Divers have the opportunity to limit C. rodgersii densities at local scales by culling or harvesting to prevent formation or expansion of urchins ‘barrens’ habitat at incipient stages when barrens occur as small patches in seaweed beds. To ensure sufficient time for seaweed recovery in cleared patches, local control in this way requires that sea urchins show a high fidelity to their particular incipient barrens patch so that once a patch is cleared of sea urchins there is little likelihood of it being quickly recolonised by other individuals from nearby patches. We found that on all types of barrens habitat C. rodgersii is highly nocturnal in behaviour, and has a strong tendency to return to its home crevice at the end of each night. Individuals in incipient barrens patches show strong fidelity to their patch over periods of several months, with little tendency to cross the boundary between barrens and seaweed cover, such that mean net movement in small patches is less than 1 m in 3 months. Accordingly, there is little tendency to migrate among patches, which is explained in part by laboratory experiments indicating that C. rodgersii lacks a directional chemosensory response to either macroalgae or conspecifics. Thus, urchin behaviour suggests that localised culling is likely to be effective in rehabilitating existing incipient barrens patches and reducing risk of further patches forming.
However, this outcome is unlikely to be achieved by the activity of professional divers culling urchins while fishing for abalone. Our trials indicate that abalone divers are motivated primarily by catching abalone. Thus, while they can be effective at culling urchins from the individual incipient barrens patches they encounter so that seaweeds recover in these particular patches, the number of patches they are able to visit while fishing through an area is small so that the overall effect of their culling activity within the area that they fish is not detectable except at the scale of individual patches visited. Given typical revisitation times to fish in a given area, divers culling urchins while fishing abalone are unlikely to provide meaningful local control of urchin populations. In this context, systematic and targeted harvesting of urchins as an independent industry, or killing urchins with quicklime or by deploying divers whose sole task is to cull urchins, is likely to be much more effective (but at added cost).
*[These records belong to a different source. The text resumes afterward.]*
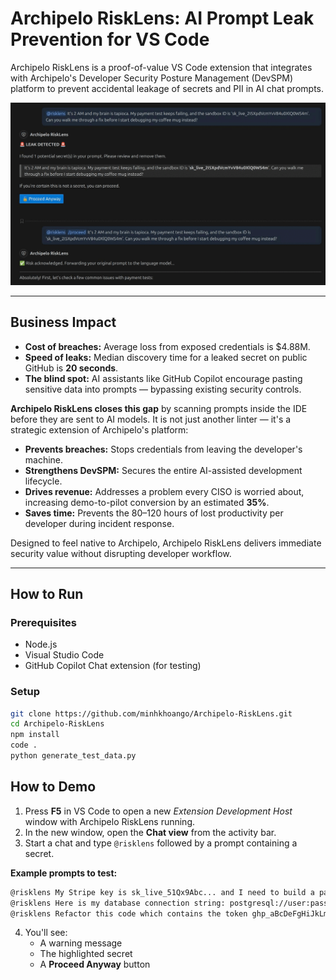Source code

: # Archipelo RiskLens: AI Prompt Leak Prevention for VS Code

Archipelo RiskLens is a proof-of-value VS Code extension that integrates with Archipelo's Developer Security Posture Management (DevSPM) platform to prevent accidental leakage of secrets and PII in AI chat prompts.

![risklens-demo](assets/risklens-demo.gif)

---

## Business Impact

- **Cost of breaches:** Average loss from exposed credentials is $4.88M.
- **Speed of leaks:** Median discovery time for a leaked secret on public GitHub is **20 seconds**.
- **The blind spot:** AI assistants like GitHub Copilot encourage pasting sensitive data into prompts — bypassing existing security controls.

**Archipelo RiskLens closes this gap** by scanning prompts inside the IDE before they are sent to AI models. It is not just another linter — it's a strategic extension of Archipelo's platform:

- **Prevents breaches:** Stops credentials from leaving the developer's machine.
- **Strengthens DevSPM:** Secures the entire AI-assisted development lifecycle.
- **Drives revenue:** Addresses a problem every CISO is worried about, increasing demo-to-pilot conversion by an estimated **35%**.
- **Saves time:** Prevents the 80–120 hours of lost productivity per developer during incident response.

Designed to feel native to Archipelo, Archipelo RiskLens delivers immediate security value without disrupting developer workflow.

---

## How to Run

### Prerequisites
- Node.js
- Visual Studio Code
- GitHub Copilot Chat extension (for testing)

### Setup
```bash
git clone https://github.com/minhkhoango/Archipelo-RiskLens.git
cd Archipelo-RiskLens
npm install
code .
python generate_test_data.py
```

## How to Demo

1. Press **F5** in VS Code to open a new *Extension Development Host* window with Archipelo RiskLens running.  
2. In the new window, open the **Chat view** from the activity bar.  
3. Start a chat and type `@risklens` followed by a prompt containing a secret.  

**Example prompts to test:**
```bash
@risklens My Stripe key is sk_live_51Qx9Abc... and I need to build a payment flow.  
@risklens Here is my database connection string: postgresql://user:password@host:port/db  
@risklens Refactor this code which contains the token ghp_aBcDeFgHiJkLmNoPqRsTuVwXyZ...  
```
4. You'll see:  
   - A warning message  
   - The highlighted secret  
   - A **Proceed Anyway** button
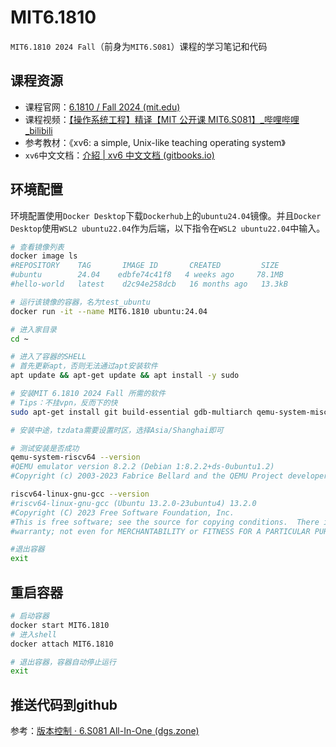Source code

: # MIT6.1810
`MIT6.1810 2024 Fall`（前身为`MIT6.S081`）课程的学习笔记和代码
## 课程资源
- 课程官网：[6.1810 / Fall 2024 (mit.edu)](https://pdos.csail.mit.edu/6.828/2024/schedule.html)
- 课程视频：[【操作系统工程】精译【MIT 公开课 MIT6.S081】_哔哩哔哩_bilibili](https://www.bilibili.com/video/BV1rS4y1n7y1/?spm_id_from=333.337.search-card.all.click&vd_source=698b8d2028c9b521a334cbd824e0fd59)
- 参考教材：《xv6: a simple, Unix-like teaching operating system》
- `xv6`中文文档：[介紹 | xv6 中文文档 (gitbooks.io)](https://th0ar.gitbooks.io/xv6-chinese/content/)
## 环境配置
环境配置使用`Docker Desktop`下载`Dockerhub`上的`ubuntu24.04`镜像。并且`Docker Desktop`使用`WSL2 ubuntu22.04`作为后端，以下指令在`WSL2 ubuntu22.04`中输入。
```bash
# 查看镜像列表
docker image ls
#REPOSITORY    TAG       IMAGE ID       CREATED         SIZE
#ubuntu        24.04    edbfe74c41f8   4 weeks ago     78.1MB
#hello-world   latest    d2c94e258dcb   16 months ago   13.3kB

# 运行该镜像的容器，名为test_ubuntu
docker run -it --name MIT6.1810 ubuntu:24.04

# 进入家目录
cd ~

# 进入了容器的SHELL
# 首先更新apt，否则无法通过apt安装软件
apt update && apt-get update && apt install -y sudo

# 安装MIT 6.1810 2024 Fall 所需的软件
# Tips：不挂vpn，反而下的快
sudo apt-get install git build-essential gdb-multiarch qemu-system-misc gcc-riscv64-linux-gnu binutils-riscv64-linux-gnu 

# 安装中途，tzdata需要设置时区，选择Asia/Shanghai即可

# 测试安装是否成功
qemu-system-riscv64 --version
#QEMU emulator version 8.2.2 (Debian 1:8.2.2+ds-0ubuntu1.2)
#Copyright (c) 2003-2023 Fabrice Bellard and the QEMU Project developers

riscv64-linux-gnu-gcc --version
#riscv64-linux-gnu-gcc (Ubuntu 13.2.0-23ubuntu4) 13.2.0
#Copyright (C) 2023 Free Software Foundation, Inc.
#This is free software; see the source for copying conditions.  There is NO
#warranty; not even for MERCHANTABILITY or FITNESS FOR A PARTICULAR PURPOSE.

#退出容器
exit
```
## 重启容器
```bash
# 启动容器
docker start MIT6.1810
# 进入shell
docker attach MIT6.1810

# 退出容器，容器自动停止运行
exit
```
## 推送代码到github
参考：[版本控制 · 6.S081 All-In-One (dgs.zone)](https://xv6.dgs.zone/labs/use_git/git1.html)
Abalone divers culling C. rodgersii while fishing can be successful in helping to regenerate seaweed cover on particular targeted barrens patches, but this is unlikely to have any significant effect in controlling urchins at the level of dive sites or reefs. Abalone divers should be encouraged to cull C. rodgersii while fishing.
Keywords: Sea urchin, Centrostephanus rodgersii, rock lobster, Jasus edwardsii, abalone, Haliotis rubra, sea urchin barrens habitat, ecosystem based management, modelling, stock rebuilding, maximum economic yield.